In 2019 railway tracks by the storage yard were dismantled; the demolition of Witczak was set for 2021, however, the city council of Bytom became interested in acquiring the area. Ultimately, a decision fell to solely acquire the winding tower and its adjacent buildings. In June 2021 the demolition of infrastructure by Witczak was commenced. The backfilling of the shaft was completed in September 2022 and liquidation was completed by October that same year. The transfer of the land was scheduled for 2023, with Mariusz Tomalik a spokesperson of the SRK stating that a draft agreement had been sent to the city council for approval.
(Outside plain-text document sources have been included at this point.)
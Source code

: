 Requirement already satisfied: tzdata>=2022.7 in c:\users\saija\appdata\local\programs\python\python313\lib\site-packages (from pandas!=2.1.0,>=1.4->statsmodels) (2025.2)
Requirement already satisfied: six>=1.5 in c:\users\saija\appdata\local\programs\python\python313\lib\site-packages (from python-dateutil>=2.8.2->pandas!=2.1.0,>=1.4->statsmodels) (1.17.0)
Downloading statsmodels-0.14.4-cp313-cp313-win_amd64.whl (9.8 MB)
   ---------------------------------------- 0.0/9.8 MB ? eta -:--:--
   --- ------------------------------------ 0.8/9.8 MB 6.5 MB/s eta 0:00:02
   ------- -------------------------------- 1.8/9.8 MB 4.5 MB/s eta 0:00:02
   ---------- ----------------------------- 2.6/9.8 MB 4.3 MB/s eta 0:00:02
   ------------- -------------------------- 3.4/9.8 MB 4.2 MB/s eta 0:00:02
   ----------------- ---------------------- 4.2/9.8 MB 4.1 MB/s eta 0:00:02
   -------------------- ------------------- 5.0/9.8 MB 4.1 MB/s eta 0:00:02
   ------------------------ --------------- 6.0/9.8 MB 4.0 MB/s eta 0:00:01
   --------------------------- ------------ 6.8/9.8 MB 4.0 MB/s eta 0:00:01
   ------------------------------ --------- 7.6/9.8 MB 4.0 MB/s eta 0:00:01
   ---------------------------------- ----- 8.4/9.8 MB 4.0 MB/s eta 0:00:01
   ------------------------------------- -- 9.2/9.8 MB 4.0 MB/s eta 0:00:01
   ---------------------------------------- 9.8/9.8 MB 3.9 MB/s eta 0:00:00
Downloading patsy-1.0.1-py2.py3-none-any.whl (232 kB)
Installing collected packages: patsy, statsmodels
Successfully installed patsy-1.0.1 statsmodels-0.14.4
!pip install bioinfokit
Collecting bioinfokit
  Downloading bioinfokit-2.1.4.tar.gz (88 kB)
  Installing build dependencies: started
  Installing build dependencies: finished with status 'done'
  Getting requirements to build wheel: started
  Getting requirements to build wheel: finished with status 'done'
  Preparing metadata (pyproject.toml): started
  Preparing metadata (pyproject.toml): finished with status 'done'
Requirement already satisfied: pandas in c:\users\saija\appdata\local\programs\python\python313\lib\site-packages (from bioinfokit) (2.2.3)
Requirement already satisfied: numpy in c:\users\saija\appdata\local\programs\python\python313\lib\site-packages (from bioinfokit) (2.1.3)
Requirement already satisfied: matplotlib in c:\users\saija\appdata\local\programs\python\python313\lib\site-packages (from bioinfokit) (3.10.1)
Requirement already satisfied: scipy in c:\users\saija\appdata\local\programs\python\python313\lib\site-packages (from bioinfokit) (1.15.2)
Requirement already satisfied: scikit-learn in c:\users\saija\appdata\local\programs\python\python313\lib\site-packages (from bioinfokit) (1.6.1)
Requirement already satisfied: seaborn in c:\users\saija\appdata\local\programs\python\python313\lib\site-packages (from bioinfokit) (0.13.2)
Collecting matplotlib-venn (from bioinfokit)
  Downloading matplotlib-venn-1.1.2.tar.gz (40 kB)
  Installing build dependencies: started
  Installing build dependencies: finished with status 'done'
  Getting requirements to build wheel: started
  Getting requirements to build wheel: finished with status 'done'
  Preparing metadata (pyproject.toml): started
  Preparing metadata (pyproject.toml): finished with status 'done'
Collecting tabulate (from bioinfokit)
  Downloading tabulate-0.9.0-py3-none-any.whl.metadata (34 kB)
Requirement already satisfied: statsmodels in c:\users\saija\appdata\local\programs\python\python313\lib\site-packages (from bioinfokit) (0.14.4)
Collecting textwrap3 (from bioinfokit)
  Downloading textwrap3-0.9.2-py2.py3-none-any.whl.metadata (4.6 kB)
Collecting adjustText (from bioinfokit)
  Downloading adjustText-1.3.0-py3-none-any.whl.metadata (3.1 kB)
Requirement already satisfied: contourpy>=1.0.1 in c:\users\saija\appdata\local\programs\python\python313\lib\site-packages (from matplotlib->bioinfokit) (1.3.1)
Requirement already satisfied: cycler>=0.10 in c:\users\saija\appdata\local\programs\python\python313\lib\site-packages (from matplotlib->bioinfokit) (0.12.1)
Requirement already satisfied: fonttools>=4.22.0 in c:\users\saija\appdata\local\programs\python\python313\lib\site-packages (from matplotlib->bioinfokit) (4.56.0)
Concurrently, the city council of Bytom requested to conduct an inspection at the site scheduled for 12 April 2023. Ultimately, the City Council of Bytom was not able to finalise a handover deal with the SRK in 2023 and negotiations dragged on, with Mariusz Tomalik once again reassuring about the transfer of Witczak in 2024.

==Development plans==
The city council of Bytom will not officially provide information regarding the redevelopment of the area surrounding Witczak until discussions with the SRK regarding the handover have been finalised. However, preliminary plans provide insight into its potential future use, namely a spatial development plan of Rozbark adopted under resolution no. LVII/756/22 from 28 March 2022 marks Witczak and its immediate area as a 1PU zone, i.e. an area designated for production and service-related development. The plan permits for the redevelopment of the area for innovative technology, production, science and research.